Data for analysis:
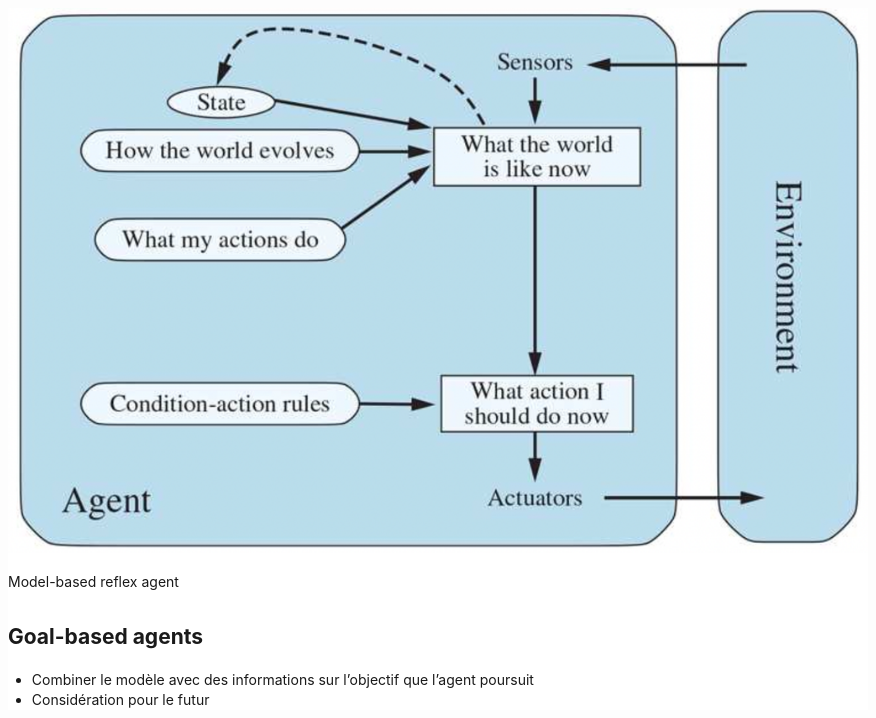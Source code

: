 ![Model-based reflex agent](ch2_images/Capture_decran_2022-07-30_a_20.12.13.png)

Model-based reflex agent

## Goal-based agents

- Combiner le modèle avec des informations sur l’objectif que l’agent poursuit
- Considération pour le futur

Required work: Report back each line of the entries that holds the string "based".

Answer for the task:
: ![Model-based reflex agent](ch2_images/Capture_decran_2022-07-30_a_20.12.13.png)
Model-based reflex agent
## Goal-based agents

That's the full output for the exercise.